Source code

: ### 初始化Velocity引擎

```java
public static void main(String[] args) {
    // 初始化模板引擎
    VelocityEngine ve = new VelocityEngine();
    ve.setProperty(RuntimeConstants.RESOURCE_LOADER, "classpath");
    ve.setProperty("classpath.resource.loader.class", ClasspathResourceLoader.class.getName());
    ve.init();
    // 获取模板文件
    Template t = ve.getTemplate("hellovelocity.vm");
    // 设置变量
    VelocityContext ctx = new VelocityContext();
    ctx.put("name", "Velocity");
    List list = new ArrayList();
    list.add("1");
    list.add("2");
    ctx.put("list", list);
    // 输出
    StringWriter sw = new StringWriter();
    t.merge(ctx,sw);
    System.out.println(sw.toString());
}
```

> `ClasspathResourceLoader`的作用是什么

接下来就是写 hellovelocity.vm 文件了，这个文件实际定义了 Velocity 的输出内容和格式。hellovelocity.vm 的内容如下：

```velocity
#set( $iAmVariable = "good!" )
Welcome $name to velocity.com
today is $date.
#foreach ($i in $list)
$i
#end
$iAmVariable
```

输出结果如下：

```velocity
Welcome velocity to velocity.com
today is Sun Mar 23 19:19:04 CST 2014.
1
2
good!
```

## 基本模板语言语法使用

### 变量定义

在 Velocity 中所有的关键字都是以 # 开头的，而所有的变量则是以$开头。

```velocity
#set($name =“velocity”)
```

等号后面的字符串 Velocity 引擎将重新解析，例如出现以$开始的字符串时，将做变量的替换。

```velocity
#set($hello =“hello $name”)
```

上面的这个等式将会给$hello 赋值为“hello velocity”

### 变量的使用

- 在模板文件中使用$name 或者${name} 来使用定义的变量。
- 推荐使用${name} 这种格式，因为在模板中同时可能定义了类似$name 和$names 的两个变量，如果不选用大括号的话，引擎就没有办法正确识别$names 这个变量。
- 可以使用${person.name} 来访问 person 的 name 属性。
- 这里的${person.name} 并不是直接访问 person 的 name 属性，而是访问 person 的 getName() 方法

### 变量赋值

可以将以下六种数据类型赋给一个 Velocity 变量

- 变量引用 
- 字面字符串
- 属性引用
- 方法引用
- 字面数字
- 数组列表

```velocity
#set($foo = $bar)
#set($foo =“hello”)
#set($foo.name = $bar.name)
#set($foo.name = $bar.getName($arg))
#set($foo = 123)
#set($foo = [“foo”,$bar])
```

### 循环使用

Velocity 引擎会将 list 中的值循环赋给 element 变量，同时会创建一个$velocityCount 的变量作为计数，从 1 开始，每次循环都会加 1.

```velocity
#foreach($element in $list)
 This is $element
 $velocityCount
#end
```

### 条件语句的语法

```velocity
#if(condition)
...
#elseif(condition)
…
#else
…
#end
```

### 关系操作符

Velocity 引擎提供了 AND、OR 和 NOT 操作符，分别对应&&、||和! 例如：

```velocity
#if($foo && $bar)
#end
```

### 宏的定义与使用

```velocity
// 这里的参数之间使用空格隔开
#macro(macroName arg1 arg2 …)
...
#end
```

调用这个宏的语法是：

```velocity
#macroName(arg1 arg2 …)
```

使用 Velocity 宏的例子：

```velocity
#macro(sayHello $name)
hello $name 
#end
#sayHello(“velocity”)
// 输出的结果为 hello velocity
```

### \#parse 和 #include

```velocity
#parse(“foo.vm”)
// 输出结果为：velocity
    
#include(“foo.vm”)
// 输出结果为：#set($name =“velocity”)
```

YOUR GOAL:
The expected result is every record above, duplicated exactly.

WORKED SOLUTION:
Source code

: ### 初始化Velocity引擎

```java
public static void main(String[] args) {
    // 初始化模板引擎
    VelocityEngine ve = new VelocityEngine();
    ve.setProperty(RuntimeConstants.RESOURCE_LOADER, "classpath");
    ve.setProperty("classpath.resource.loader.class", ClasspathResourceLoader.class.getName());
    ve.init();
    // 获取模板文件
    Template t = ve.getTemplate("hellovelocity.vm");
    // 设置变量
    VelocityContext ctx = new VelocityContext();
    ctx.put("name", "Velocity");
    List list = new ArrayList();
    list.add("1");
    list.add("2");
    ctx.put("list", list);
    // 输出
    StringWriter sw = new StringWriter();
    t.merge(ctx,sw);
    System.out.println(sw.toString());
}
```

> `ClasspathResourceLoader`的作用是什么

接下来就是写 hellovelocity.vm 文件了，这个文件实际定义了 Velocity 的输出内容和格式。hellovelocity.vm 的内容如下：

```velocity
#set( $iAmVariable = "good!" )
Welcome $name to velocity.com
today is $date.
#foreach ($i in $list)
$i
#end
$iAmVariable
```

输出结果如下：

```velocity
Welcome velocity to velocity.com
today is Sun Mar 23 19:19:04 CST 2014.
1
2
good!
```

## 基本模板语言语法使用

### 变量定义

在 Velocity 中所有的关键字都是以 # 开头的，而所有的变量则是以$开头。

```velocity
#set($name =“velocity”)
```

等号后面的字符串 Velocity 引擎将重新解析，例如出现以$开始的字符串时，将做变量的替换。

```velocity
#set($hello =“hello $name”)
```

上面的这个等式将会给$hello 赋值为“hello velocity”

### 变量的使用

- 在模板文件中使用$name 或者${name} 来使用定义的变量。
- 推荐使用${name} 这种格式，因为在模板中同时可能定义了类似$name 和$names 的两个变量，如果不选用大括号的话，引擎就没有办法正确识别$names 这个变量。
- 可以使用${person.name} 来访问 person 的 name 属性。
- 这里的${person.name} 并不是直接访问 person 的 name 属性，而是访问 person 的 getName() 方法

### 变量赋值

可以将以下六种数据类型赋给一个 Velocity 变量

- 变量引用 
- 字面字符串
- 属性引用
- 方法引用
- 字面数字
- 数组列表

```velocity
#set($foo = $bar)
#set($foo =“hello”)
#set($foo.name = $bar.name)
#set($foo.name = $bar.getName($arg))
#set($foo = 123)
#set($foo = [“foo”,$bar])
```

### 循环使用

Velocity 引擎会将 list 中的值循环赋给 element 变量，同时会创建一个$velocityCount 的变量作为计数，从 1 开始，每次循环都会加 1.

```velocity
#foreach($element in $list)
 This is $element
 $velocityCount
#end
```

### 条件语句的语法

```velocity
#if(condition)
...
#elseif(condition)
…
#else
…
#end
```

### 关系操作符

Velocity 引擎提供了 AND、OR 和 NOT 操作符，分别对应&&、||和! 例如：

```velocity
#if($foo && $bar)
#end
```

### 宏的定义与使用

```velocity
// 这里的参数之间使用空格隔开
#macro(macroName arg1 arg2 …)
...
#end
```

调用这个宏的语法是：

```velocity
#macroName(arg1 arg2 …)
```

使用 Velocity 宏的例子：

```velocity
#macro(sayHello $name)
hello $name 
#end
#sayHello(“velocity”)
// 输出的结果为 hello velocity
```

### \#parse 和 #include

```velocity
#parse(“foo.vm”)
// 输出结果为：velocity
    
#include(“foo.vm”)
// 输出结果为：#set($name =“velocity”)
```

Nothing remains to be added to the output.